I view my work as an affirmation of the power of the natural world over us. This is critical in understanding my work, which, as you will see, is not hard to understand in any traditional reason leading way. It’s an odd thing to make this separation between us, humans, and the natural world, a false distinction, but I do so strictly to make a point, which is that my work expresses our lack of control and dominion over the natural world. I cannot emphasize how central this is to my purpose as an artist. I do not want a tightly stretched canvas with neat, crisp corners, taped off sides, firmly painted lines etc all affirming to us the lie that we are in control. That is the oldest practice and purpose of traditional Western art. I reject that whole cloth. I want my work to tell the viewer that they are of the natural world, beautiful, alive, conscious, a miracle within this world but also inseparable from it, indistinct, not above it or in control of it; I am saying that we are meant to decay and rot and succumb to nature, no differently than a tree, or a piece of paper or discarded gum on the sidewalk. We will rot and go away. To be clear: I am saying that we are remarkable creatures and yet we are also remarkably not. I am both questioning our primacy and affirming our sense of emotional value: we feel like the center of everything, and that matters to us and should matter, but it is also false. I am asking for a deep sense of humility from the viewer.

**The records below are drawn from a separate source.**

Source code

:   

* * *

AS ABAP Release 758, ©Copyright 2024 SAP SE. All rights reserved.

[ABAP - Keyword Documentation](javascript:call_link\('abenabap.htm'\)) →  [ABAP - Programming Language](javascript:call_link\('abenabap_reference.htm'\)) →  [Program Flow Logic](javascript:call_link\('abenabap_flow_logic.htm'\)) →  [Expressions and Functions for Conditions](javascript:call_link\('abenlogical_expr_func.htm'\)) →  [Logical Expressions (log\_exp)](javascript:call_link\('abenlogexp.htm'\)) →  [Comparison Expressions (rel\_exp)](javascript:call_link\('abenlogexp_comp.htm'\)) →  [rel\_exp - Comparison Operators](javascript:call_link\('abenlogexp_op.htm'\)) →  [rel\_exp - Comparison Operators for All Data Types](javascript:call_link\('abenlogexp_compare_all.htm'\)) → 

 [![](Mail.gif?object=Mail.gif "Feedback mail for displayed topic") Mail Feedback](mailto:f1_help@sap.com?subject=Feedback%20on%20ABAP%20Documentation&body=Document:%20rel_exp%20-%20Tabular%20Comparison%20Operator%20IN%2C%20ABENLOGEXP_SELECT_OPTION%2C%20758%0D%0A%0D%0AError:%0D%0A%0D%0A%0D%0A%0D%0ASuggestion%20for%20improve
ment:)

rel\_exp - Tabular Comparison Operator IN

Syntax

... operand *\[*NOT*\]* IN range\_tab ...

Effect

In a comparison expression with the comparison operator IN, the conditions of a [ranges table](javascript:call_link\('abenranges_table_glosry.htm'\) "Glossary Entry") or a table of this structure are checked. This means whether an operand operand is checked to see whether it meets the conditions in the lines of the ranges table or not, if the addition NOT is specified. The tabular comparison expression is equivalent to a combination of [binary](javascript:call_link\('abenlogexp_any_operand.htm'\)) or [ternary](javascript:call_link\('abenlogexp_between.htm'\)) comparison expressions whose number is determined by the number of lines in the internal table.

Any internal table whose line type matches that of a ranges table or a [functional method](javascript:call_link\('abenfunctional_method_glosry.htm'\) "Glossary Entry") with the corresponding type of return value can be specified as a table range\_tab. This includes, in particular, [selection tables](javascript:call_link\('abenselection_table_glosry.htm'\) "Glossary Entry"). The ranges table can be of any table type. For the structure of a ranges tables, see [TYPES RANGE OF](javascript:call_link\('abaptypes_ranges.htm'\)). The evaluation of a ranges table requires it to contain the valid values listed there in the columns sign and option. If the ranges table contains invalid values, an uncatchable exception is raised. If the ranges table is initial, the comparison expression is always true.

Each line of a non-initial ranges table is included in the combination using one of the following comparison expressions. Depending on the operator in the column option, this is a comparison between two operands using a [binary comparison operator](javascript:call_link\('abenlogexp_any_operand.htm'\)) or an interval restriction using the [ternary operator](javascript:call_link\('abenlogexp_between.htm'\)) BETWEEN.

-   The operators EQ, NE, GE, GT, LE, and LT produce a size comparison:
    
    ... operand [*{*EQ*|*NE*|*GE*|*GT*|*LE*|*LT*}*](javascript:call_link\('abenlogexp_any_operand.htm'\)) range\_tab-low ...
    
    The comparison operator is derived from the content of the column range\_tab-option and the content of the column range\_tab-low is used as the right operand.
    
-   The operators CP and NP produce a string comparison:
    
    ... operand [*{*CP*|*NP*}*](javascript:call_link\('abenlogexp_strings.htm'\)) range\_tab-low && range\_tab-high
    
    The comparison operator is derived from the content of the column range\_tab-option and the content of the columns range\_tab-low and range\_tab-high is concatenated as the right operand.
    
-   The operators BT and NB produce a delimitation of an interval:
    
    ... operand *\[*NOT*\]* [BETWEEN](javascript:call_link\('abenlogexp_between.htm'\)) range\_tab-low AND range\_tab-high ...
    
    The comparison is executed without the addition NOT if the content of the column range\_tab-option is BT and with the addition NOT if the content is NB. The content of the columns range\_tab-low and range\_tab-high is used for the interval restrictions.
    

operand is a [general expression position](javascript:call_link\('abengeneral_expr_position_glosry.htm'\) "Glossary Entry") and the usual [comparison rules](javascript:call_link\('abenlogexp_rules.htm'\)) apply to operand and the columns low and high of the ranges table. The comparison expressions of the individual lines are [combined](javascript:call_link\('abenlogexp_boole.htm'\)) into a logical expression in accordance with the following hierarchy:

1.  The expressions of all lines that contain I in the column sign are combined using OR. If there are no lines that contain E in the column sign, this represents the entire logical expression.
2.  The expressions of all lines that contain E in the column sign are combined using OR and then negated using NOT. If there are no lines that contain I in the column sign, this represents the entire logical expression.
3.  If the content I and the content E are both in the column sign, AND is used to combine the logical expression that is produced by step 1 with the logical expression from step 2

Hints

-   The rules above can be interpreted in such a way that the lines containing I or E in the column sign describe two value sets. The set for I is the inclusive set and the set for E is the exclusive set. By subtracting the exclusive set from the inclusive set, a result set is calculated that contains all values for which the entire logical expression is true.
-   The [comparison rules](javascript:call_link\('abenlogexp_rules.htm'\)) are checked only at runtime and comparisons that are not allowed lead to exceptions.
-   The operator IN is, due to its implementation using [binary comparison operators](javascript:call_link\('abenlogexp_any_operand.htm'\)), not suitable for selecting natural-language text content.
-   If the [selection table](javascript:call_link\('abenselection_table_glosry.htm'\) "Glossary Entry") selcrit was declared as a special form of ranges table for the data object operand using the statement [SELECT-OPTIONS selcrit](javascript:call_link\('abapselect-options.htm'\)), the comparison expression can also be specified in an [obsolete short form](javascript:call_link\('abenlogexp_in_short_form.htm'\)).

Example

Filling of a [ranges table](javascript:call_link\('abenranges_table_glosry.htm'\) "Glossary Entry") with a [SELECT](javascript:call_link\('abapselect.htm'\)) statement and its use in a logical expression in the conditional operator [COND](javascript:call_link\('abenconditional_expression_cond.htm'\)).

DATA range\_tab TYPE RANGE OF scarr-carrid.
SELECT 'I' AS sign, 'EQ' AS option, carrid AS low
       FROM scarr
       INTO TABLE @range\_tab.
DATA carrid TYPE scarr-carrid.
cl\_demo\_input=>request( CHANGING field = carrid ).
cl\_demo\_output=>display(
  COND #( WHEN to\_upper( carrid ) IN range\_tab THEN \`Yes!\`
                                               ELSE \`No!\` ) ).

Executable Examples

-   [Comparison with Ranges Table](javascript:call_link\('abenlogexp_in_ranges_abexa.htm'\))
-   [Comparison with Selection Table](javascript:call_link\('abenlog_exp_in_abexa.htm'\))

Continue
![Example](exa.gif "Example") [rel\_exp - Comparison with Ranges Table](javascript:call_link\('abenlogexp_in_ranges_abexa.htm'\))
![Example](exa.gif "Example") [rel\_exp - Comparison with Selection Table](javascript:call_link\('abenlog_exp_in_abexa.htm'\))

I want to knock the stature of the human down from its absurd sense of dominion over everything so that we may be more truthfully dignified as creatures, not as crazy eyed self-obsessed gods, which we are not; I want to shine light on the truth of our consciousness, the frailty of it, and say loudly that our entire conscious being is perhaps no more stable, no more penetrable, no less vulnerable and no more important, ultimately, then, say, the stem of a leaf. I want to expose this difficult possibility as a contradiction to what we feel. This is why I juxtapose images and I juxtapose emotions. This is why sometimes I stretch my work on canvas, produce video installations and make large artworks on raw tear-away stabilizer sewn together like wounds on a body. I want us to feel confused, because that is our truth; we are creatures that seek meaning where it cannot be found. We are a being in pain from beginning to end. I visually represent this contrast in truths, the knowing and the not knowing, and I do this in the presentation of intricate time consuming detail in the embroidery and the torn edges of the support, its mishapenness, a string hanging like a haphazard suture in the midst of war, a simple line from a marker bleeding at the edge of the artwork, unattended, uncared for.
There is another theme running through my work related to how it is presented and that theme is the underlying requisite violence of empire, the “constant war” as I call it. This underlying violence is in itself, by its very project as a thing at all, a constant war that we are in, subjugated to it by the powers that be, torn apart, as we are, by it, “sewn” back together through or hand wringing, our tears, our funeral processions; this is the very fuel of empire; this is what I want us to feel deeply and unequivocally; I want that feeling to be deeply unsettling and seemingly disempowering so that we may find a new kind of power. That kind of project, as an artist, in my view, cannot be a neat or pretty thing, at least not in the traditional sense of a canvas. I lean deeply on someone like Leon Golub in this respect who opened my eyes to the possibility and the early work of Kerry James Marshall. This is not a tidy project that I present as an artist, not clean and clear and well put together like a beautifully stretched or ornately framed painting. Those artworks glare at me like lies while the violence of empire lives in the background, in the leaves, in the dirt, in the corners of the gallery floor, in the shuffling exhausted feet of the museum guards, in the apparent accidents; violence and corruption are part and parcel of empire itself, fully integrated and insidious, everywhere. I want to tear at that truth.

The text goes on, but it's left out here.